What remains is the place itself, as diametrically opposed to this idea of bar food as a ski resort: a two-floor miniature palace right on the newly renovated plaza at the 71st Avenue Triangle, paneled in wood and with a patio that boasts a stone water feature that belongs to a dramatic Bond scene. The font on the door, unchanged from its original opening in 2013, neatly apes symbols of mid-tier Gotham luxury and the lighting brings to mind the kind of clubs you would need to know someone to enter.

A collection of vaguely controversial erotic photographs remain, though Samuel tells me he intends to replace them with something more “food sexy” when he can.   

It remains a little hard to get exactly what Cream was or is trying to get at, still sandwiched between a nail salon and a three-seat barber shop. In a place where culinary sophisticates swoop in to look for smartly placed holes-in-the-walls (see nearby hits like Little Egypt and Guadalajara De Dia II) Cream remains a loud and luxurious shout from the rooftops.

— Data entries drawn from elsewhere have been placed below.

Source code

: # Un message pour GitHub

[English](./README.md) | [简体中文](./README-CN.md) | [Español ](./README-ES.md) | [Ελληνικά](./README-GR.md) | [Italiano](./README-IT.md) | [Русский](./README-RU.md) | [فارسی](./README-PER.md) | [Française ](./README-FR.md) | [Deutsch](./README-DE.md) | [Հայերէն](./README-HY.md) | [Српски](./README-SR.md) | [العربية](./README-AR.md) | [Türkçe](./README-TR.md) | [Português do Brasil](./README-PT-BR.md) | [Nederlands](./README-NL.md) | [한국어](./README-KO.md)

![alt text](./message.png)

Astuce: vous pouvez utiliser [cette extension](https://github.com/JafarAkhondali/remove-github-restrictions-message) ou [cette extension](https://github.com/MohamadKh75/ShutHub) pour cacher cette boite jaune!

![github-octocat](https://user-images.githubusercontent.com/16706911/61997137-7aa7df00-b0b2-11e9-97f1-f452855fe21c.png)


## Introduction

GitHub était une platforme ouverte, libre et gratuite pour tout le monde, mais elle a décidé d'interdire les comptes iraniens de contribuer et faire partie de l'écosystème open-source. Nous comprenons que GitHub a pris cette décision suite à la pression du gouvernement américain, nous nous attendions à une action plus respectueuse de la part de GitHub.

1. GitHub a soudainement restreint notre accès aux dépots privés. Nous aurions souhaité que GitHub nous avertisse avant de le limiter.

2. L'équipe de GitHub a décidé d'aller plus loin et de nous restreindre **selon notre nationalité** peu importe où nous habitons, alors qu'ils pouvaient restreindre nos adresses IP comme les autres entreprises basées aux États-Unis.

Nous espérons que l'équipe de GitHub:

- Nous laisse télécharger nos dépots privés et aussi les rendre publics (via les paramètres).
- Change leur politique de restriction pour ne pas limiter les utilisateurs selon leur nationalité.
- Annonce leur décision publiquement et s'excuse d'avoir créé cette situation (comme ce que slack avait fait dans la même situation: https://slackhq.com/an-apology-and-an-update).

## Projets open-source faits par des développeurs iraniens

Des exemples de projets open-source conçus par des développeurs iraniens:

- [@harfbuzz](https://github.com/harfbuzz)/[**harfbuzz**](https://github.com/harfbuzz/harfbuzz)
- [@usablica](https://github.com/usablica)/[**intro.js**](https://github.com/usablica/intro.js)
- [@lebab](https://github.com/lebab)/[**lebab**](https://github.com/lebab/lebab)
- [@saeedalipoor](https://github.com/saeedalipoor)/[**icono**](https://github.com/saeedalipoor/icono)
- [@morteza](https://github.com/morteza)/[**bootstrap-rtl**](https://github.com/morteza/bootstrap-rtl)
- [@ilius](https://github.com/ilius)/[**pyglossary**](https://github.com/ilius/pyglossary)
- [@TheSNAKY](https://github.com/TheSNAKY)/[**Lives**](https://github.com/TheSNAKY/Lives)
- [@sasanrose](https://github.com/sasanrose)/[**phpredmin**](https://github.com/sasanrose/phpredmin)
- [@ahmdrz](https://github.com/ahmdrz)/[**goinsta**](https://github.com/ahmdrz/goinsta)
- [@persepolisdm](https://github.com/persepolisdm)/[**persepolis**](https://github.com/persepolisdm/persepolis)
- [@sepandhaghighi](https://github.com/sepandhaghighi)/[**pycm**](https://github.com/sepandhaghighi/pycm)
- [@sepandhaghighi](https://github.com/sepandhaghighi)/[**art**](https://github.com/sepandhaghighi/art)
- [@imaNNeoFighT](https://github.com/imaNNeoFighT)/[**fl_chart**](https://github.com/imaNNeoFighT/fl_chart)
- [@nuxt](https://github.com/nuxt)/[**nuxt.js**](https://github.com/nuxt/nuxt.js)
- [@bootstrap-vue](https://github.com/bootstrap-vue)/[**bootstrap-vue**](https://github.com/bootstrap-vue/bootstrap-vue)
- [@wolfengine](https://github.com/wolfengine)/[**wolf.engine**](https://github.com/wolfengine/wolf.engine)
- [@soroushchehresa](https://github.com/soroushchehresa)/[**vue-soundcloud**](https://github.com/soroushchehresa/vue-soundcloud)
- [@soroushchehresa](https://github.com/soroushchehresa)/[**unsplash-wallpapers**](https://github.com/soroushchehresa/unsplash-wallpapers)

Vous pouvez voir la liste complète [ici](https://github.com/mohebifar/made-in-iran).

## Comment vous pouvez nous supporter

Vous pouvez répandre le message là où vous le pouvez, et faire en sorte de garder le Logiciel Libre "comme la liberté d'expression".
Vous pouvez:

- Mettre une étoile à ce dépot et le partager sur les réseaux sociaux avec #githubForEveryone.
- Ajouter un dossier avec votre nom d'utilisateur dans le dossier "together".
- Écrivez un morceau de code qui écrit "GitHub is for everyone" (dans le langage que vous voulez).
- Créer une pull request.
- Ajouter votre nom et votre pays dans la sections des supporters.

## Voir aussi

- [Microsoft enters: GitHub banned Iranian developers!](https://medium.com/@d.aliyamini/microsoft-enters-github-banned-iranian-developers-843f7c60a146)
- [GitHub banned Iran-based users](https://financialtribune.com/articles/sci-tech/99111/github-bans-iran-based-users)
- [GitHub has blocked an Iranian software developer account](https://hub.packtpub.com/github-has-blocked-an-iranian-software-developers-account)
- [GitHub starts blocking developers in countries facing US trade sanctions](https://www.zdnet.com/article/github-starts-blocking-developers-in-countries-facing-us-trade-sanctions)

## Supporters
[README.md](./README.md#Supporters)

Look at me, the doors still yell, don’t you wonder what’s inside?

Samuel has done what he can to bring things down to earth. His own website reads: “I want the person that is about to eat the dish to recognize the technique and components that were put into it; and not whip out their smartphone and google what is in my dishes.”

His version of a burger comes with a ladle of bacon jam, a small but effective gourmet touch that turns the otherwise often dry staple into something lush and sparkling with contrast. Other household names appear like long-familiar friends: a mac-n-cheese starter that he tells me he has been perfecting for years, actually-smoked pastrami and, for vegetarians, the sturdy black bean version that replaces the pork-based jam with guacamole.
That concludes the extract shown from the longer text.